Tuesday marked the end of the nearly month-long quiet period for the companies that underwrote Lyft’s March initial public offering. Analysts at JPMorgan, Credit Suisse, and Jefferies — Lyft’s lead underwriters — were among those who recommended buying up Lyft shares.
With Tuesday’s investment recommendations, the bulls are now firmly in control on Wall Street, even as questions remain over Lyft’s path to profitability and potentially competition from its larger rival Uber, which is expected to debut on the New York Stock Exchange in May. Of the analysts surveyed by Bloomberg, 14 recommend “buy,” eight say “hold,” and one suggests “sell.”
The timeframe known as a post-IPO “quiet period” exists to eliminate the perception of promotional activity around a company’s public debut. Some equity analysts, typically from smaller firms, have already released largely cautious research since Lyft went public less than a month ago.

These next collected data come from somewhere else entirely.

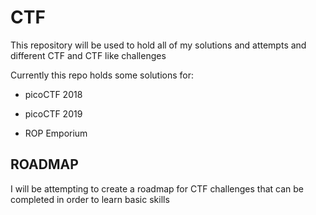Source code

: # CTF

This repository will be used to hold all of my solutions and attempts and different CTF and CTF like challenges

Currently this repo holds some solutions for:

- picoCTF 2018

- picoCTF 2019

- ROP Emporium

## ROADMAP

I will be attempting to create a roadmap for CTF challenges that can be completed in order to learn basic skills
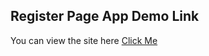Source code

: ## Register Page App Demo Link

You can view the site here
[Click Me](https://hdogukanozkan.github.io/tinDog/)


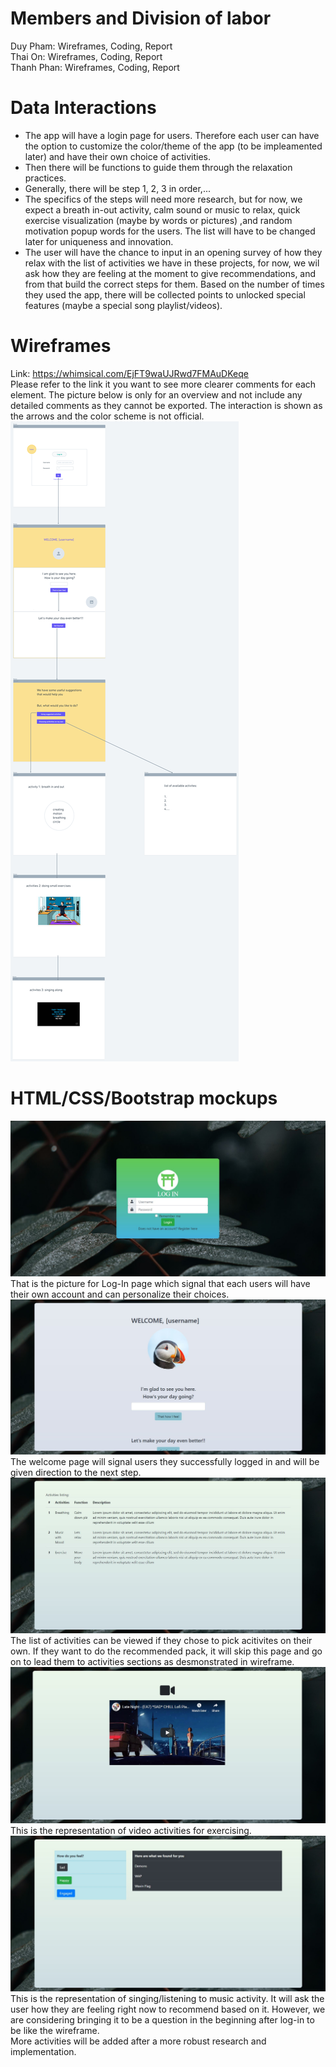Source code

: # Members and Division of labor
Duy Pham: Wireframes, Coding, Report <br>
Thai On: Wireframes, Coding, Report <br>
Thanh Phan: Wireframes, Coding, Report <br>

# Data Interactions
* The app will have a login page for users. Therefore each user can have the option to customize the color/theme of the app (to be impleamented later) and have their own choice of activities. 
* Then there will be functions to guide them through the relaxation practices.
* Generally, there will be step 1, 2, 3 in order,... 
* The specifics of the steps will need more research, but for now, we expect a breath in-out activity, calm sound or music to relax, quick exercise visualization (maybe by words or pictures) ,and random motivation popup words for the users. The list will have to be changed later for uniqueness and innovation.
* The user will have the chance to input in an opening survey of how they relax with the list of activities we have in these projects, for now, we wil ask how they are feeling at the moment to give recommendations, and from that build the correct steps for them. Based on the number of times they used the app, there will be collected points to unlocked special features (maybe a special song playlist/videos).
# Wireframes
Link: https://whimsical.com/EjFT9waUJRwd7FMAuDKeqe <br>
Please refer to the link it you want to see more clearer comments for each element. The picture below is only for an overview and not include any detailed comments as they cannot be exported. The interaction is shown as the arrows and the color scheme is not official. 
![Image of Wireframe](https://github.com/tq-o/cs326-final-kappa/blob/main/docs/kappa%401.25x.png)
# HTML/CSS/Bootstrap mockups
![Imange of Log in](https://github.com/tq-o/cs326-final-kappa/blob/main/docs/Capture5.JPG)
That is the picture for Log-In page which signal that each users will have their own account and can personalize their choices. 
![Image of welcome page](https://github.com/tq-o/cs326-final-kappa/blob/main/docs/Capture.JPG)
The welcome page will signal users they successfully logged in and will be given direction to the next step.
![Image of activities](https://github.com/tq-o/cs326-final-kappa/blob/main/docs/Capture3.JPG)
The list of activities can be viewed if they chose to pick acitivites on their own. If they want to do the recommended pack, it will skip this page and go on to lead them to activities sections as desmonstrated in wireframe.
![Image of video](https://github.com/tq-o/cs326-final-kappa/blob/main/docs/Capture2.JPG)
This is the representation of video activities for exercising.
![Image of music](https://github.com/tq-o/cs326-final-kappa/blob/main/docs/Capture4.JPG)
This is the representation of singing/listening to music activity. It will ask the user how they are feeling right now to recommend based on it. However, we are considering bringing it to be a question in the beginning after log-in to be like the wireframe.<br>
More activities will be added after a more robust research and implementation.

“Our bull thesis is driven by the company’s significant market opportunity, its history of innovation, and its path to profitability as the business scales,” JPMorgan analysts led by Doug Anmuth, who see the stock going to $82, wrote in a note to clients on Tuesday.
Lyft’s lackluster stock performance since its highly anticipated March IPO has set a grim tone for the many other high-profile public debuts expected this year — rival Uber among them.
At just over $61 a share, Lyft has lost 9% from its $67 IPO pricing and nearly 30% from its debut trade of $87.24.
Canaccord Genuity, another one of Lyft’s underwriters, released a bullish report with a $75 price target.
“We think Lyft has the hallmarks of an attractive long-term growth investment, including a large market opportunity with an attractive duopoly industry structure, a strong value proposition that should get better with scale, and a business model that holds solid room for upside,” the firm’s analysts led by Michael Graham said Tuesday.